またエアキャンパスのRSS(サイトの更新情報をまとめて配信するシステム)機能を使えば、瞬時に世界中の情報ソースから最新の新聞記事が自動的に送られてくる。
私はもう長らく新聞を取っていないし、テレビのニュースも見ていない。ニュースの仕入れ先はほとんどがサイバースペース。といってもGoogleニュースなど、恣意的に集められたニュースなどは読まない。
「世界経済」「日本経済」「地方自治」「重要な国の地政学的変化」など自分が興味のあるカテゴリー別にRSSを活用して、自分にとってのトップ記事を幅広い情報源から集めている。
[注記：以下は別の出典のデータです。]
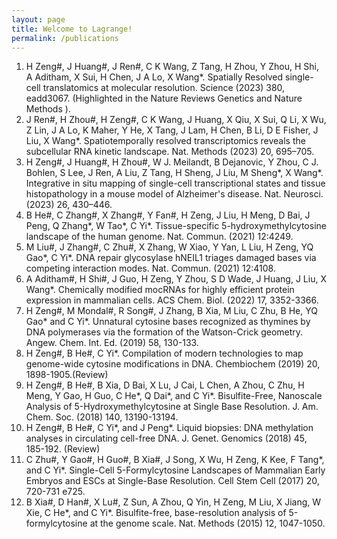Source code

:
 ```yaml
---
layout: page
title: Welcome to Lagrange!
permalink: /publications
---
```

1. H Zeng#, J Huang#, J Ren#, C K Wang, Z Tang, H Zhou, Y Zhou, H Shi, A Aditham, X Sui, H Chen, J A Lo, X Wang*. Spatially Resolved single-cell translatomics at molecular resolution.  Science (2023) 380, eadd3067. (Highlighted in the  Nature Reviews Genetics and  Nature Methods ).
2. J Ren#, H Zhou#, H Zeng#, C K Wang, J Huang, X Qiu, X Sui, Q Li, X Wu, Z Lin, J A Lo, K Maher, Y He, X Tang, J Lam, H Chen, B Li, D E Fisher, J Liu, X Wang*. Spatiotemporally resolved transcriptomics reveals the subcellular RNA kinetic landscape.  Nat. Methods (2023) 20, 695–705.
3. H Zeng#, J Huang#, H Zhou#, W J. Meilandt, B Dejanovic, Y Zhou, C J. Bohlen, S Lee, J Ren, A Liu, Z Tang, H Sheng, J Liu, M Sheng*, X Wang*. Integrative in situ mapping of single-cell transcriptional states and tissue histopathology in a mouse model of Alzheimer's disease.  Nat. Neurosci. (2023) 26, 430–446.
4. B He#, C Zhang#, X Zhang#, Y Fan#, H Zeng, J Liu, H Meng, D Bai, J Peng, Q Zhang*, W Tao*, C Yi*. Tissue-specific 5-hydroxymethylcytosine landscape of the human genome.  Nat. Commun. (2021) 12:4249.
5. M Liu#, J Zhang#, C Zhu#, X Zhang, W Xiao, Y Yan, L Liu, H Zeng, YQ Gao*, C Yi*. DNA repair glycosylase hNEIL1 triages damaged bases via competing interaction modes.  Nat. Commun. (2021) 12:4108.
6. A Aditham#, H Shi#, J Guo, H Zeng, Y Zhou, S D Wade, J Huang, J Liu, X Wang*. Chemically modified mocRNAs for highly efficient protein expression in mammalian cells.  ACS Chem. Biol. (2022) 17, 3352-3366.
7. H Zeng#, M Mondal#, R Song#, J Zhang, B Xia, M Liu, C Zhu, B He, YQ Gao* and C Yi*. Unnatural cytosine bases recognized as thymines by DNA polymerases via the formation of the Watson-Crick geometry.  Angew. Chem. Int. Ed. (2019) 58, 130-133.
8. H Zeng#, B He#, C Yi*. Compilation of modern technologies to map genome-wide cytosine modifications in DNA.  Chembiochem  (2019) 20, 1898-1905.(Review)
9. H Zeng#, B He#, B Xia, D Bai, X Lu, J Cai, L Chen, A Zhou, C Zhu, H Meng, Y Gao, H Guo, C He*, Q Dai*, and C Yi*. Bisulfite-Free, Nanoscale Analysis of 5-Hydroxymethylcytosine at Single Base Resolution.  J. Am. Chem. Soc. (2018) 140, 13190-13194.
10. H Zeng#, B He#, C Yi*, and J Peng*. Liquid biopsies: DNA methylation analyses in circulating cell-free DNA.  J. Genet. Genomics (2018) 45, 185-192. (Review)
11. C Zhu#, Y Gao#, H Guo#, B Xia#, J Song, X Wu, H Zeng, K Kee, F Tang*, and C Yi*. Single-Cell 5-Formylcytosine Landscapes of Mammalian Early Embryos and ESCs at Single-Base Resolution.  Cell Stem Cell (2017) 20, 720-731 e725.
12. B Xia#, D Han#, X Lu#, Z Sun, A Zhou, Q Yin, H Zeng, M Liu, X Jiang, W Xie, C He*, and C Yi*. Bisulfite-free, base-resolution analysis of 5-formylcytosine at the genome scale.  Nat. Methods (2015) 12, 1047-1050.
1日に集まってくる情報は500件。1週間で約3500件の記事を読み、必要と思われる情報はコピー&ペーストしてスタッフに送る。スタッフはそれをパワーポイントで整理し直し、再度私が内容を確認して削ったり加えたりして加工。その内容を毎週日曜日にCSで放送している「大前研一アワー」で視聴者に向けて解説し、さらに翌週にはエアキャンパスのサイバークラスでその情報についてディスカッションする。
こうして一つの情報を自分で加工しながら4回見直す作業を10年以上、1日も欠かさずに続けてきた。ここまで情報を噛み尽くせば、まず忘れることはないし、ニュースの背後にある意味合いも、件のノート術で自分の思考を整理する。
どんな取材や講演でも最新情報に独自の分析を加えて話ができるのは、こういう作業を40年近く休むことなく続けているからなのだ。